En déplacement en Seine-et-Marne sur le thème de la politique de l'emploi, alors que le Premier ministre François Fillon joue une partition diplomatique inusitée à Lima, le chef de l'Etat n'a pas hésité à s'adresser à la Commission européenne pour lui demander d'épargner la France dans ses mises en garde.
"Je dis simplement à Bruxelles, 'regardez vos chiffres'. Si l'Insee a revu ses chiffres à la hausse, peut-être que Bruxelles peut aussi s'interroger sur ses chiffres, mais je ne veux pas polémiquer", a-t-il dit à des journalistes, avant une visite des Assedic et de l'ANPE de Dammarie-les-Lys.
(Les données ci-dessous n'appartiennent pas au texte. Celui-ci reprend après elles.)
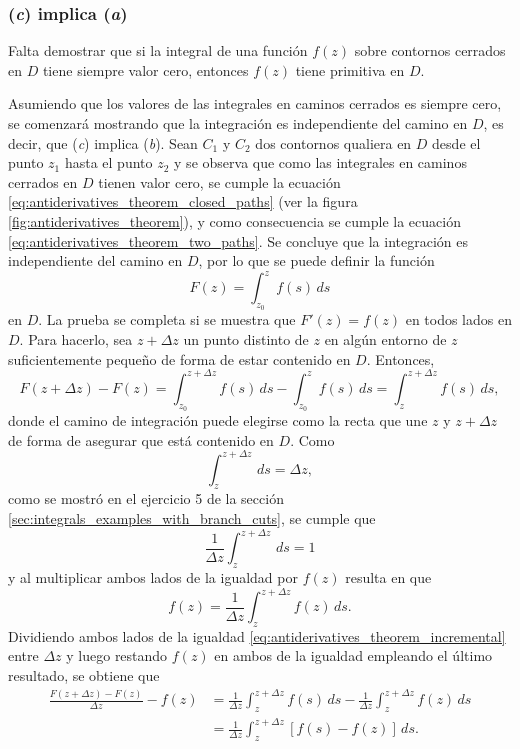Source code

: \documentclass[a4paper]{report}
\begin{document}
\subsubsection*{(\textit{c}) implica (\textit{a})}

Falta demostrar que si la integral de una función \(f(z)\) sobre contornos cerrados en \(D\) tiene siempre valor cero, entonces \(f(z)\) tiene primitiva en \(D\).

Asumiendo que los valores de las integrales en caminos cerrados es siempre cero, se comenzará mostrando que la integración es independiente del camino en \(D\), es decir, que (\textit{c}) implica (\textit{b}). Sean \(C_1\) y \(C_2\) dos contornos qualiera en \(D\) desde el punto \(z_1\) hasta el punto \(z_2\) y se observa que como las integrales en caminos cerrados en \(D\) tienen valor cero, se cumple la ecuación \ref{eq:antiderivatives_theorem_closed_paths} (ver la figura \ref{fig:antiderivatives_theorem}), y como consecuencia se cumple la ecuación \ref{eq:antiderivatives_theorem_two_paths}. Se concluye que la integración es independiente del camino en \(D\), por lo que se puede definir la función
\[
 F(z)=\int_{z_0}^zf(s)\,ds
\]
en \(D\). La prueba se completa si se muestra que \(F'(z)=f(z)\) en todos lados en \(D\). Para hacerlo, sea \(z+\Delta z\) un punto distinto de \(z\) en algún entorno de \(z\) suficientemente pequeño de forma de estar contenido en \(D\). Entonces,
\begin{equation}\label{eq:antiderivatives_theorem_incremental}
  F(z+\Delta z)-F(z)=\int_{z_0}^{z+\Delta z}f(s)\,ds-\int_{z_0}^zf(s)\,ds=\int_{z}^{z+\Delta z}f(s)\,ds,
\end{equation}
donde el camino de integración puede elegirse como la recta que une \(z\) y \(z+\Delta z\) de forma de asegurar que está contenido en \(D\). Como
\[
 \int_{z}^{z+\Delta z}\,ds=\Delta z,
\]
como se mostró en el ejercicio 5 de la sección \ref{sec:integrals_examples_with_branch_cuts}, se cumple que 
\[
 \frac{1}{\Delta z}\int_{z}^{z+\Delta z}\,ds=1
\]
y al multiplicar ambos lados de la igualdad por \(f(z)\) resulta en que 
\[
 f(z)=\frac{1}{\Delta z}\int_{z}^{z+\Delta z}f(z)\,ds.
\]
Dividiendo ambos lados de la igualdad \ref{eq:antiderivatives_theorem_incremental} entre \(\Delta z\) y luego restando \(f(z)\) en ambos de la igualdad empleando el último resultado, se obtiene que 
\begin{align*}
 \frac{F(z+\Delta z)-F(z)}{\Delta z}-f(z)&=\frac{1}{\Delta z}\int_{z}^{z+\Delta z}f(s)\,ds-\frac{1}{\Delta z}\int_{z}^{z+\Delta z}f(z)\,ds\\
 &=\frac{1}{\Delta z}\int_{z}^{z+\Delta z}[f(s)-f(z)]\,ds. 
\end{align*}
\end{document}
La croissance du PIB français s'est établie à 2,2% en 2007, au lieu des 1,9% initialement annoncés par l'Insee, et à 0,64% au premier trimestre 2008.
"Je le dis à tous ceux qui m'expliquaient que tout était foutu et qu'on serait à moins de 2%", a renchéri le président lors d'un discours à Melun, en présence de Christine Lagarde (Economie), Laurent Wauquiez (Emploi) et de Jean-François Copé, député-maire de Meaux et président du groupe UMP à l'Assemblée.
"2,2%, je ne m'en satisfais pas, il n'y a pas de quoi faire de l'autosatisfaction, mais enfin, tous ceux qui à longueur d'articles et de commentaires expliquaient que rien n'était possible, j'envoie ce chiffre", a-t-il lancé, flétrissant les conjoncturistes, rebaptisés "les sachants".
"Dans un contexte où on a trop souvent tendance à tout peindre en noir, il n'est pas inutile de rappeler ces chiffres", a-t-il insisté, au lendemain d'une première salve de satisfécits de l'exécutif.
Citant en outre les bons chiffres de l'emploi - "2007 a été l'une des cinq meilleures années depuis 1974" -, Nicolas Sarkozy a marqué sa volonté de "persévérer". "On va aller chercher cette croissance qui nous manque. (...) Il faut travailler d'arrache-pied".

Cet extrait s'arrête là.